16-18 oct. 2024 Mulhouse (France)

Appel à communication

Où s’arrête la ville ?

 

 

Pour sa cinquième Biennale, le réseau thématique de sociologie de l'urbain et des territoires invite à articuler les grands questionnements qui préoccupent la discipline depuis sa naissance jusqu’aux débats contemporains sur la place des villes dans la crise écologique. Symbole historique de progrès et d’émancipation, la ville, et plus particulièrement la métropole, semble aujourd’hui être allée trop loin. Condamnée pour sa consommation d'énergie, ses émissions de gaz à effet de serre et son expansionnisme, elle constituerait désormais pour certain·es un horizon insoutenable. Faut-il alors en finir avec la ville ? Quels éclairages la sociologie peut-elle apporter face aux préoccupations sur l'avenir de l'urbain ? A travers cet appel, nous invitons les communiquant·es à travailler la question des limites temporelles et spatiales de la ville autour de quatre axes, qui renvoient aux enjeux de catégorisation de l'espace (1), à la transformation des rapports entre urbain et rural face à la crise écologique (2), aux luttes et aux conflits qui prennent l'urbain pour objet (3) et aux conditions sociales de la circulation depuis, dans et hors les villes (4). 

 

Axe 1 - Les définitions sociologiques de la ville : revisiter une question ancienne

Se demander où s’arrête la ville, c’est prendre le contrepied des approches classiques de la sociologie urbaine, qui ont pour point de départ l’avènement de la ville moderne. Dès le XIXe siècle en Europe et dans les années 1920 aux États-Unis, l’industrialisation, la croissance démographique et la densification du bâti ont amené à considérer les grandes villes comme des milieux spécifiques, conférant aux individus une “culture urbaine” et transformant les liens sociaux.

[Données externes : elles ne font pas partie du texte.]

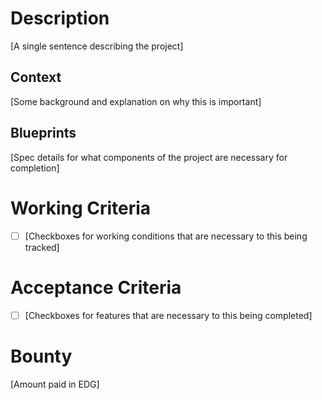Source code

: # Description
[A single sentence describing the project]

## Context
[Some background and explanation on why this is important]

## Blueprints
[Spec details for what components of the project are necessary for completion]

# Working Criteria
* [ ] [Checkboxes for working conditions that are necessary to this being tracked]

# Acceptance Criteria
* [ ] [Checkboxes for features that are necessary to this being completed]

# Bounty
[Amount paid in EDG]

La sociologie urbaine se constitue donc initialement comme une science des nouvelles formes de vie produites par la ville. 

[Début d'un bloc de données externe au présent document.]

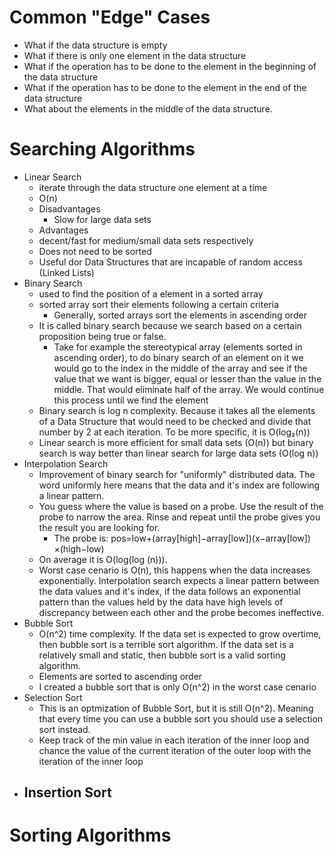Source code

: # Common "Edge" Cases

- What if the data structure is empty
- What if there is only one element in the data structure
- What if the operation has to be done to the element in the beginning of the data structure
- What if the operation has to be done to the element  in the end of the data structure
- What about the elements in the middle of the data structure.
# Searching Algorithms

- Linear Search
	- iterate through the data structure one element at a time
	- O(n)
	- Disadvantages
		- Slow for large data sets
	- Advantages
	- decent/fast for medium/small data sets respectively
	- Does not need to be sorted
	- Useful dor Data Structures that are incapable of random access (Linked Lists)
- Binary Search
	- used to find the position of a element in a sorted array
	- sorted array sort their elements following a certain criteria
		- Generally, sorted arrays sort the elements in ascending order
	- It is called binary search because we search based on a certain proposition being true or false.
		- Take for example the stereotypical array (elements sorted in ascending order), to do binary search of an element on it we would go to the index in the middle of the array and see if the value that we want is bigger, equal or lesser than the value in the middle. That would eliminate half of the array. We would continue this process until we find the element
	- Binary search is log n complexity. Because it takes all the elements  of a Data Structure that would need to be checked and divide that number by 2 at each iteration. To be more specific, it is O(log₂(n))
	- Linear search is more efficient for small data sets (O(n)) but binary search is way better than linear search for large data sets (O(log n))
- Interpolation Search
	- Improvement of binary search for "uniformly" distributed data. The word uniformly here means that the data and it's index are following a linear pattern. 
	- You guess where the value is based on a probe. Use the result of the probe to narrow the area. Rinse and repeat until the probe gives you the result you are looking for.
		- The probe is: pos=low+(array[high]−array[low])(x−array[low])​×(high−low)
	- On average it is O(log(log (n))). 
	- Worst case cenario is O(n), this happens when the data increases exponentially. Interpolation search expects a linear pattern between the data values  and it's index, if the data follows an exponential pattern than the values held by the data have high levels of discrepancy between each other and the probe becomes ineffective.
- Bubble Sort
	- O(n^2) time complexity.  If the data set is expected to grow overtime, then bubble sort is a terrible sort algorithm. If the data set is a relatively small and static, then bubble sort is a valid sorting algorithm.
	- Elements are sorted to ascending order
	- I created a bubble sort that is only O(n^2) in the worst case cenario
- Selection Sort
	- This is an optmization of Bubble Sort, but it is still O(n^2). Meaning that every time you can use a bubble sort you should use a selection sort instead.
	- Keep track of the min value in each iteration of the inner loop and chance the value of the current iteration of the outer loop with the iteration of the inner loop
- Insertion Sort
	- 

# Sorting Algorithms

La sociologie rurale d'après-guerre se construit elle aussi comme une sociologie du changement, attentive à la transformation des sociétés paysannes sous l'influence de la ville. L'urbain, en tant que forme spatiale, organisation sociale et idéologie, paraît s’imposer comme une nouvelle réalité, omniprésente et potentiellement sans limite. L'école marxiste de sociologie urbaine française puis la géographie critique anglo-saxonne invitent alors à penser le phénomène urbain non seulement depuis les villes, mais également dans les espaces façonnés par et pour elle. Le renouvellement de la sociologie des « mondes ruraux » à partir des années 2000 appelle à dépasser la dichotomie urbain /rural pour étudier plutôt des « espaces sociaux localisés » à l’aide des outils et problématiques de la sociologie générale. Le redéploiement du paradigme bourdieusien dans des enquêtes ethnographiques localisées interroge ainsi l'existence même d'un objet propre à la sociologie urbaine (et symétriquement à la sociologie rurale). 

Même si la ville reste un lieu privilégié d’accumulation du capital et de production de valeur économique, les sociologues de l’urbain comme les géographes font également le constat que le découpage qui s’était progressivement imposé dans la littérature entre urbain, périurbain et rural ne permet plus de saisir avec finesse la spatialité des cycles marchands. Ainsi les phases de désindustrialisation qui ont touché les grandes agglomérations comme les petites villes et les bourgs font éclater les divisions entre espaces présentés comme « gagnants » et « perdants » de la mondialisation, au profit d’une analyse locale de la stratification sociale.  

La sociologie urbaine a-t-elle encore, aujourd'hui, une raison d'être ? Ses outils théoriques et empiriques peuvent-ils se déployer dans toutes sortes d'espaces ? Qu'est-ce qui caractérise aujourd'hui les villes et les distingue d'autres types d'espaces ? Les communications attendues dans cet axe viendront interroger les définitions et les contours des villes, en lien avec les autres types d'espaces. Elles pourront proposer une réflexion épistémologique ou théorique, étayée par des travaux empiriques, sur la façon dont la sociologie peut se saisir des dimensions spatiales de la vie sociale et, inversement, sur ce que les entrées spatiales font à l’approche sociologique. 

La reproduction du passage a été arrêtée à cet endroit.